Bush proposed to open all CLC funds to competitive bidding. “This will allow youth development groups, local charities, churches, synagogues, mosques and other community and faith-based organizations to compete for these federal funds on an equal footing with schools,” his campaign website said.

The Religion Question

Now the odds are “absolutely” stronger for nonprofits and other community-based organizations to get an equal shot at the CLC, says Gordon Raley, the outgoing president of the National Collaboration for Youth.

Some after-school advocates, such as the National School-Age Care Alliance and the National Institute on Out-of-School Time (NIOST), are staying clear of the political fray, but say it shouldn’t matter who gets the money; they just want more collaboration between schools and CBOs. “Opening it up to CBOs would allow an expansion of programs into Ys, community centers, Boys and Girls Clubs,” says Joyce Shortt, director of the MOST after-school initiative at the NIOST. “Maintaining high-quality programs is what’s essential, and that can be done whether the money goes to the school district or to community-based organizations.”

One thing that unites the two sides is wariness about letting faith-based groups win the grants and run the programs.
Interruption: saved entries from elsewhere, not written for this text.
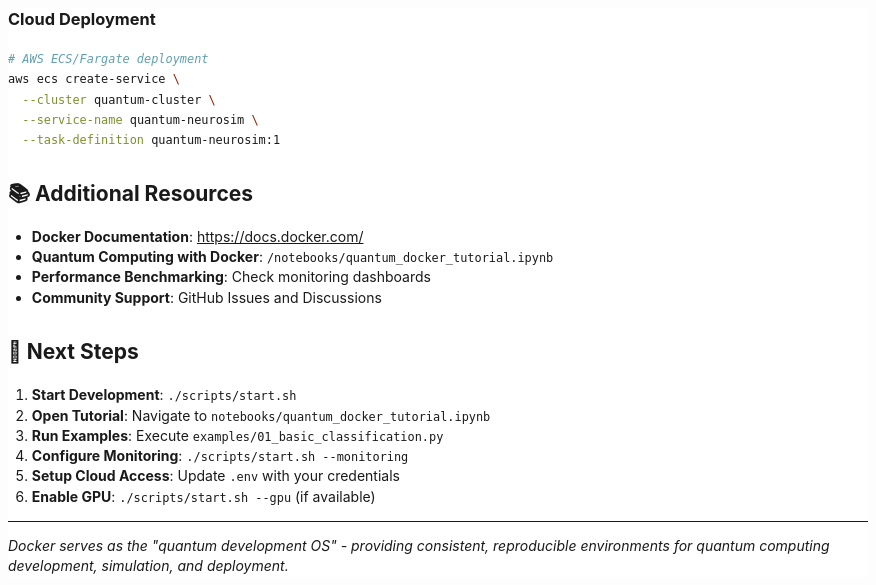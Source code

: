 ### Cloud Deployment

```bash
# AWS ECS/Fargate deployment
aws ecs create-service \
  --cluster quantum-cluster \
  --service-name quantum-neurosim \
  --task-definition quantum-neurosim:1
```

## 📚 Additional Resources

- **Docker Documentation**: <https://docs.docker.com/>
- **Quantum Computing with Docker**: `/notebooks/quantum_docker_tutorial.ipynb`
- **Performance Benchmarking**: Check monitoring dashboards
- **Community Support**: GitHub Issues and Discussions

## 🏁 Next Steps

1. **Start Development**: `./scripts/start.sh`
2. **Open Tutorial**: Navigate to `notebooks/quantum_docker_tutorial.ipynb`
3. **Run Examples**: Execute `examples/01_basic_classification.py`
4. **Configure Monitoring**: `./scripts/start.sh --monitoring`
5. **Setup Cloud Access**: Update `.env` with your credentials
6. **Enable GPU**: `./scripts/start.sh --gpu` (if available)

---

*Docker serves as the "quantum development OS" - providing consistent, reproducible environments for quantum computing development, simulation, and deployment.*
Faith-based organizations have been providing more government services in recent years, particularly since the charitable choice provision of the 1996 welfare reform explicitly allowed the federal government to pay such organizations to provide welfare services. As a candidate, Bush pledged to make even more use of faith-based organizations to carry out government services, including using religious groups to help teach and counsel children whose parents are in prison, and building on his record in Texas of using faith-based groups in prison.
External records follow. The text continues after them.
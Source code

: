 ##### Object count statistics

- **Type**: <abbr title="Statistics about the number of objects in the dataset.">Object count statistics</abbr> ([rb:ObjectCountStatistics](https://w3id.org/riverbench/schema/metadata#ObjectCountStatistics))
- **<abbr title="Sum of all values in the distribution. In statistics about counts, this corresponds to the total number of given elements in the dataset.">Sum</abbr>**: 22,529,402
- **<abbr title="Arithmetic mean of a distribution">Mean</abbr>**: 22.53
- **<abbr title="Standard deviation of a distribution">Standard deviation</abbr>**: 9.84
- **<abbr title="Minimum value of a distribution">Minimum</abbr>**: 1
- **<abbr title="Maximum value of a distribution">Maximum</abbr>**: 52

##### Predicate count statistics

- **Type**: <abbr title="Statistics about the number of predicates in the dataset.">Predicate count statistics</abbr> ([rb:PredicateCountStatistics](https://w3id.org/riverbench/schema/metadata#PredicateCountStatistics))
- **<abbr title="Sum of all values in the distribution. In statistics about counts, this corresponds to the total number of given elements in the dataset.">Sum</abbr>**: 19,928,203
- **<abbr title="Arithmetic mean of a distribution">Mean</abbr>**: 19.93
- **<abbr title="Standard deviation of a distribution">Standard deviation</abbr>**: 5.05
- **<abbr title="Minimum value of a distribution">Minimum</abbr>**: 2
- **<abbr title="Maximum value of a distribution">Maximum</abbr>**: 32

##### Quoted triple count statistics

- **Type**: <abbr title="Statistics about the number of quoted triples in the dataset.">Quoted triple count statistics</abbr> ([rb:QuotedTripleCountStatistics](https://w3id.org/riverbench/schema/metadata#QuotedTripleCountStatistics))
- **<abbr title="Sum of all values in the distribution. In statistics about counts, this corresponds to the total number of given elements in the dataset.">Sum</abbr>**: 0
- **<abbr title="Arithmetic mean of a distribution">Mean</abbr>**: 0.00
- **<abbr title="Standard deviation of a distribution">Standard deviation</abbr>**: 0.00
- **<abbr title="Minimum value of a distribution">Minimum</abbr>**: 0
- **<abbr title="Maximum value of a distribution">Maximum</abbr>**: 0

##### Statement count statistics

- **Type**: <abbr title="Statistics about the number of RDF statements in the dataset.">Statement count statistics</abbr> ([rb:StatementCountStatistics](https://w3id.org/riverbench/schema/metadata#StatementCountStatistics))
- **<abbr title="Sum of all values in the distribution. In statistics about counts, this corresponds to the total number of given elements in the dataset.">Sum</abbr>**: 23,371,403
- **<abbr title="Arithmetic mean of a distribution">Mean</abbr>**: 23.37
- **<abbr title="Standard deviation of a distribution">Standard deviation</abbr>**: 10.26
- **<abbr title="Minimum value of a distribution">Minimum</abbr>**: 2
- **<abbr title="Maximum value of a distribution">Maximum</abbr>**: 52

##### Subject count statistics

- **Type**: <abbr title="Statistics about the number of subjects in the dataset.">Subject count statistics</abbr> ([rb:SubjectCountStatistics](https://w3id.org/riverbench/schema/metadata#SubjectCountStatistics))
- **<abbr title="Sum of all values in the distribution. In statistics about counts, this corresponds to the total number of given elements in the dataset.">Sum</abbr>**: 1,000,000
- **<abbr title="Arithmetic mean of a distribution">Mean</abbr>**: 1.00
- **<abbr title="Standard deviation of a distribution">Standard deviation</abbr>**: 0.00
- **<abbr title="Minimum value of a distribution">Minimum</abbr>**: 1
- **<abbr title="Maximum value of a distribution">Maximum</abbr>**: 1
“Some of the best after school people I’ve worked with have come out of a youth ministry background,” says Linda Sisson, executive director of the National School-Age Care Alliance. “There could be a youth minister in a church collaborating with a school. But giving money to a church program operated in a church by a church would be problematic in terms of keeping those church and state separations.”

Two likely vehicles for changing the CLC are the 2002 budget and this year’s expected reauthorization of the Elementary and Secondary Schools Act. Sen. Gregg might also introduce an even bigger overhaul, raising questions about whether the CLC should even stay with the Education Department.

At the NEA, Nousen appears to leave the door open a bit for CBOs to get some grants directly: “We view the legislative process as one of give and take,” he says. At issue is who will give, and how much.